**What this task involves**
Here is a block of records. Copy every line in it that includes "either".
%%
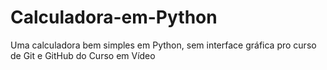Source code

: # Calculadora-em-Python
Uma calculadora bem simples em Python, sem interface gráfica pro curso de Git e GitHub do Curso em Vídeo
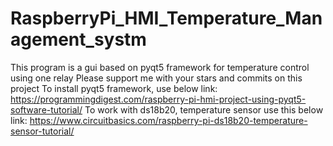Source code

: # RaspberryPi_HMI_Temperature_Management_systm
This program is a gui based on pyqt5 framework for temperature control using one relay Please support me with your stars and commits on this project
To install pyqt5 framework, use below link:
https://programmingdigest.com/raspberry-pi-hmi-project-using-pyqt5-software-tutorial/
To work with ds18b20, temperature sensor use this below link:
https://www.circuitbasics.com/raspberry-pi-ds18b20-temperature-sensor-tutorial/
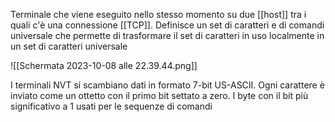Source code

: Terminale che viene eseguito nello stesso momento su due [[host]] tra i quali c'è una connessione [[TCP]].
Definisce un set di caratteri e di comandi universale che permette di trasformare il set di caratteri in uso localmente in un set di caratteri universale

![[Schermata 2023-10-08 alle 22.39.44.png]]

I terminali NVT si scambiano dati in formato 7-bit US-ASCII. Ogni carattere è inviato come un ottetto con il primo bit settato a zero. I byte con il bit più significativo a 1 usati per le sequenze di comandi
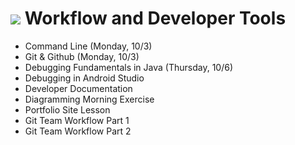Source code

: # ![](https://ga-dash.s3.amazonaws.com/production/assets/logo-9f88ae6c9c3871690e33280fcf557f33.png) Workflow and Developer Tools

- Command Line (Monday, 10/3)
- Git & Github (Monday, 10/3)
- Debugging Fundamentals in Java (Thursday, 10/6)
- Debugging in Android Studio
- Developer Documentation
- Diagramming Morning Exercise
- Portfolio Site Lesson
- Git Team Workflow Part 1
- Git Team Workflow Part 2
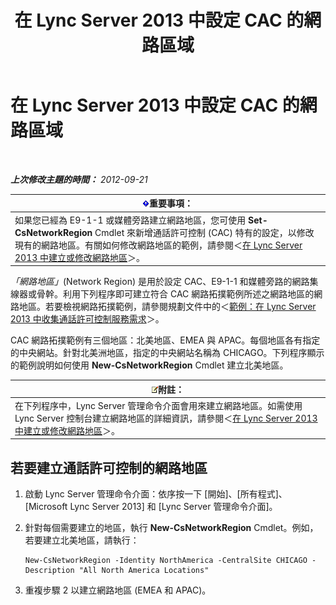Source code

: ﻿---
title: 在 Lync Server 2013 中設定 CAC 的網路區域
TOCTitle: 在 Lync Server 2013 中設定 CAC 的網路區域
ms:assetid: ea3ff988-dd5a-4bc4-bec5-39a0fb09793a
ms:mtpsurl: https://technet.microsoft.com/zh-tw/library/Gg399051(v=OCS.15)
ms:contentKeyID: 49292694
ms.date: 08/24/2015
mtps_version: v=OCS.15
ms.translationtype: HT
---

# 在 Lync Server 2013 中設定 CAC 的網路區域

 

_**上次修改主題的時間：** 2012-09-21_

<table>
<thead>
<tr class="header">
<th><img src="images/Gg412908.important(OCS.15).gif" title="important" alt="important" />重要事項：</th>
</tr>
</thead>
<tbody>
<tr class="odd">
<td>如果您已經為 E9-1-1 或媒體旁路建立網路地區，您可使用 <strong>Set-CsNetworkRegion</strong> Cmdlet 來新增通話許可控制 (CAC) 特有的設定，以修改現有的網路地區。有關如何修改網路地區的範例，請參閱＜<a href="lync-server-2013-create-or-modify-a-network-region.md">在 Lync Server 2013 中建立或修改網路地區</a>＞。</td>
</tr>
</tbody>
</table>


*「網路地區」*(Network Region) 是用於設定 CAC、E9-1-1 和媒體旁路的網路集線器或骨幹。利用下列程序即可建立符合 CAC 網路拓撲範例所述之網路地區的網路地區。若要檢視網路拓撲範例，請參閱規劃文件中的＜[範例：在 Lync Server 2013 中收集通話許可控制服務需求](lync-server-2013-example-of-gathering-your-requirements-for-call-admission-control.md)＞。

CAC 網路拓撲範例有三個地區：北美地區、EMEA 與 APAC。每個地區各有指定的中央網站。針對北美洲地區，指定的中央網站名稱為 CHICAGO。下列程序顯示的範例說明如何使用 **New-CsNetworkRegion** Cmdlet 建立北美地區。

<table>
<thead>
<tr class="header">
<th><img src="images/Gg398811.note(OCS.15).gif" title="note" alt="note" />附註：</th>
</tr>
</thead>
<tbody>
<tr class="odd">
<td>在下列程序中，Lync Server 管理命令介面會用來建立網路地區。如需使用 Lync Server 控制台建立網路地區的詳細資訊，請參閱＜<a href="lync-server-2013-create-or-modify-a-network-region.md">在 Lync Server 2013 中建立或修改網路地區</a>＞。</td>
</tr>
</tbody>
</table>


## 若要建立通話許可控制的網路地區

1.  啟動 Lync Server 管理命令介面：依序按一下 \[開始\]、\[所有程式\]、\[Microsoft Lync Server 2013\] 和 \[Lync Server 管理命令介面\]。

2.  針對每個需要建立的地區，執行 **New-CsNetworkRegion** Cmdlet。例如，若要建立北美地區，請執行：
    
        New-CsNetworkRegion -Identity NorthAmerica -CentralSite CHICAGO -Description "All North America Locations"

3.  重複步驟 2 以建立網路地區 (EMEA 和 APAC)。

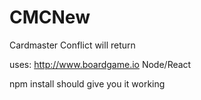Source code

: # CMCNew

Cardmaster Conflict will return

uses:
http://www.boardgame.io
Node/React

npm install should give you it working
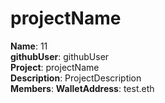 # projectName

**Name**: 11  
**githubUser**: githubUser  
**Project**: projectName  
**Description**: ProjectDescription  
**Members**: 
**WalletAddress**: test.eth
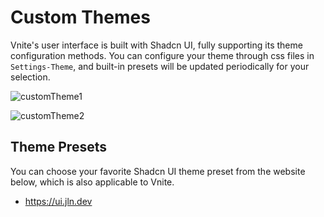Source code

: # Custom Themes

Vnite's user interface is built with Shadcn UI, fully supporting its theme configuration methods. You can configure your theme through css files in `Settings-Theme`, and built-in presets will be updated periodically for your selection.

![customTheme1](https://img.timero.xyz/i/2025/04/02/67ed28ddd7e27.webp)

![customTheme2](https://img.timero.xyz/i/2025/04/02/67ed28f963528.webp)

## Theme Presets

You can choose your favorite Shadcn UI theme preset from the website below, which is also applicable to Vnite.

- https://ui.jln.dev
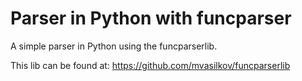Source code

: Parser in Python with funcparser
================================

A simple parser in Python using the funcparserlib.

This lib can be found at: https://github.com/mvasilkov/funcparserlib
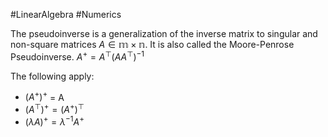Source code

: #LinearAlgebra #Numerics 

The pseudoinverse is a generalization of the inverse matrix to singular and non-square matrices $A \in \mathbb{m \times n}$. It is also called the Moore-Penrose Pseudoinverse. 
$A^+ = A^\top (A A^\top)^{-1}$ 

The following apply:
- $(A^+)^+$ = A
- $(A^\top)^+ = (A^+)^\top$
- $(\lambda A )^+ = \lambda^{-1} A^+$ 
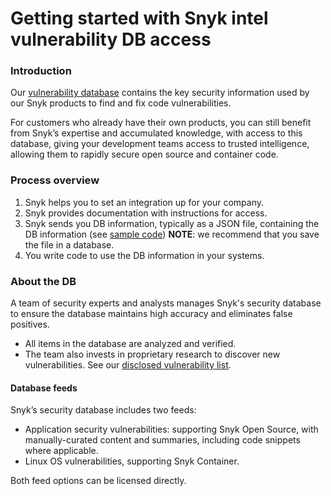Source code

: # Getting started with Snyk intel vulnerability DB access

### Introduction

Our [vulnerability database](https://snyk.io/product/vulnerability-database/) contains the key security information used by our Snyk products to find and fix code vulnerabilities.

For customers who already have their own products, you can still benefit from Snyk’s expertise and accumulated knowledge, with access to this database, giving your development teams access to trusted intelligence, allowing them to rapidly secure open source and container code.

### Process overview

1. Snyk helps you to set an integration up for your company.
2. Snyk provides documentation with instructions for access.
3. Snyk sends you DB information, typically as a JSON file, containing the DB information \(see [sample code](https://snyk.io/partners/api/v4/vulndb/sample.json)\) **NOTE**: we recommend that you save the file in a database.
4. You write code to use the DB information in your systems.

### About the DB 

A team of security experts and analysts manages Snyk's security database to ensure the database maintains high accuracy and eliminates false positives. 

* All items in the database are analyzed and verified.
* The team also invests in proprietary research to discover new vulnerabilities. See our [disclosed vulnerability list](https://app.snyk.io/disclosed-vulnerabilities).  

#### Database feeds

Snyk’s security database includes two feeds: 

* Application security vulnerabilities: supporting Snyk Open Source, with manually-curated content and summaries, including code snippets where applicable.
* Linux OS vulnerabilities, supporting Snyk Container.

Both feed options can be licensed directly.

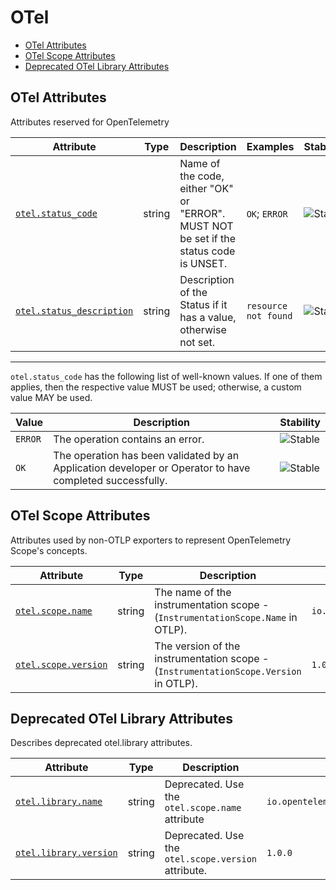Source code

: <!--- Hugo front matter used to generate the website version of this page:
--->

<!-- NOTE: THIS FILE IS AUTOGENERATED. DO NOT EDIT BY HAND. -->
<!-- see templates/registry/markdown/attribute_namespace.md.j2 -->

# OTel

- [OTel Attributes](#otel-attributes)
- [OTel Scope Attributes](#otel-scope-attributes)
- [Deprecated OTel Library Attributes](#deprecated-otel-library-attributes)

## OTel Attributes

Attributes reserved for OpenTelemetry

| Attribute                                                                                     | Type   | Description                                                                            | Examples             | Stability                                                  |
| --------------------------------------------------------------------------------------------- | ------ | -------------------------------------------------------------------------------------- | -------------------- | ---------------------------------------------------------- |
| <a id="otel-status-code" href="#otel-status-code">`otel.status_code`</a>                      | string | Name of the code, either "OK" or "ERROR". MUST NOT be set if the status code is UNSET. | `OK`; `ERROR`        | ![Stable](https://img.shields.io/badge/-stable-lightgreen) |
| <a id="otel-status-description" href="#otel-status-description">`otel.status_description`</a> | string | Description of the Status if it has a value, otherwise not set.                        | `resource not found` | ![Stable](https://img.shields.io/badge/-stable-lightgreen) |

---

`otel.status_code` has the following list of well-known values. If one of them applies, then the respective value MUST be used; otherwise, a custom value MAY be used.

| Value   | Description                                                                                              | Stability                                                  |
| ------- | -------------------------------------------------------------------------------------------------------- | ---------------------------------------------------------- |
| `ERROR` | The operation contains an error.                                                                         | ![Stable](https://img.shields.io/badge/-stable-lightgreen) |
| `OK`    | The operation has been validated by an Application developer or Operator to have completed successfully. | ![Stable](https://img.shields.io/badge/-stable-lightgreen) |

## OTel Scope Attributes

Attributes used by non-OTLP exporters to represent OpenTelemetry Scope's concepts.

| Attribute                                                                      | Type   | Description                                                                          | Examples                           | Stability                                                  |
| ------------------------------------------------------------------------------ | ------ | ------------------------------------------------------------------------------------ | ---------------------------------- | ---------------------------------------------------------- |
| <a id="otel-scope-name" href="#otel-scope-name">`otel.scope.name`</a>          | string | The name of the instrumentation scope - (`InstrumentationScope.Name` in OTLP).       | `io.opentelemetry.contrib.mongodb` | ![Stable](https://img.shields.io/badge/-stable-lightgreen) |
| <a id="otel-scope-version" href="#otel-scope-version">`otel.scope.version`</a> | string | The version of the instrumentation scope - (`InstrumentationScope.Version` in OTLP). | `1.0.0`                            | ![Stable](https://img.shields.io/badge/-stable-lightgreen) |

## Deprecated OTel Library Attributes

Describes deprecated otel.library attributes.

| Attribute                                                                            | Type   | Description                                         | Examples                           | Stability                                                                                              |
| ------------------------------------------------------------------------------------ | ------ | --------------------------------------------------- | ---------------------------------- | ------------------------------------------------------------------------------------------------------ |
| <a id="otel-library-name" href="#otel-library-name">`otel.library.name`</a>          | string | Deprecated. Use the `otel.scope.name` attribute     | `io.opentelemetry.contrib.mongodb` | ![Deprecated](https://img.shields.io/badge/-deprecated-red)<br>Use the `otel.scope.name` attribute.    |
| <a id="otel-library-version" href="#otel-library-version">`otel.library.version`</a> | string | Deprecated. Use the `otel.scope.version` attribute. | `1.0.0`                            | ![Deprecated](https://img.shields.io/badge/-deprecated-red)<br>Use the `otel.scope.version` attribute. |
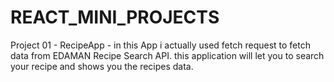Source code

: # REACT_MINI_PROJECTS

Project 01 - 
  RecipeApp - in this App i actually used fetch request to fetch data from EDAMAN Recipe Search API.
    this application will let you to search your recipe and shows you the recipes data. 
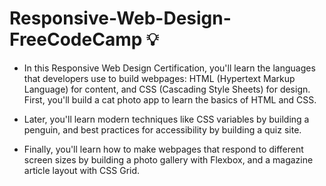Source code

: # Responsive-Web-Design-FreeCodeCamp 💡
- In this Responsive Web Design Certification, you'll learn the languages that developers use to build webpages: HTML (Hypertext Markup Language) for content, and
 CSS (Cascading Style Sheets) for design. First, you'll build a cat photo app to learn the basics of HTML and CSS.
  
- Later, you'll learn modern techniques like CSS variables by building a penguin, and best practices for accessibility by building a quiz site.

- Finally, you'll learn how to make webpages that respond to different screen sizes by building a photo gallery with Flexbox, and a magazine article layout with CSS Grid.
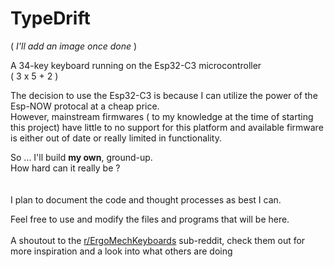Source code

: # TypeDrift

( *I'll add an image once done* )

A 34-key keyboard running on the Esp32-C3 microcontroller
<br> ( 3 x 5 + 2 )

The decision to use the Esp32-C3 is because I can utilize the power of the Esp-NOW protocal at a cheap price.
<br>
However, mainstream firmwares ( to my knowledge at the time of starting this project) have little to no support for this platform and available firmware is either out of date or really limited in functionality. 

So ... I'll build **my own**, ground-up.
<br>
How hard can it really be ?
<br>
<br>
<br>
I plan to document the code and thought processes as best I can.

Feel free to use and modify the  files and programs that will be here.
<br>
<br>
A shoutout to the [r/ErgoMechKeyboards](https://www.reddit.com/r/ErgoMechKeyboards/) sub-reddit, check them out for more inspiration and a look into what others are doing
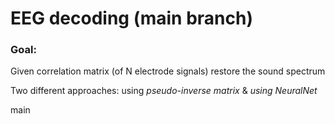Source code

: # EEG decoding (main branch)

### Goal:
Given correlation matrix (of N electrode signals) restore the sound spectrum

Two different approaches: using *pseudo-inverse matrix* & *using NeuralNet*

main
%%
**Expected output**
| <a id="otel-status-code" href="#otel-status-code">`otel.status_code`</a>                      | string | Name of the code, either "OK" or "ERROR". MUST NOT be set if the status code is UNSET. | `OK`; `ERROR`        | ![Stable](https://img.shields.io/badge/-stable-lightgreen) |
However, mainstream firmwares ( to my knowledge at the time of starting this project) have little to no support for this platform and available firmware is either out of date or really limited in functionality. 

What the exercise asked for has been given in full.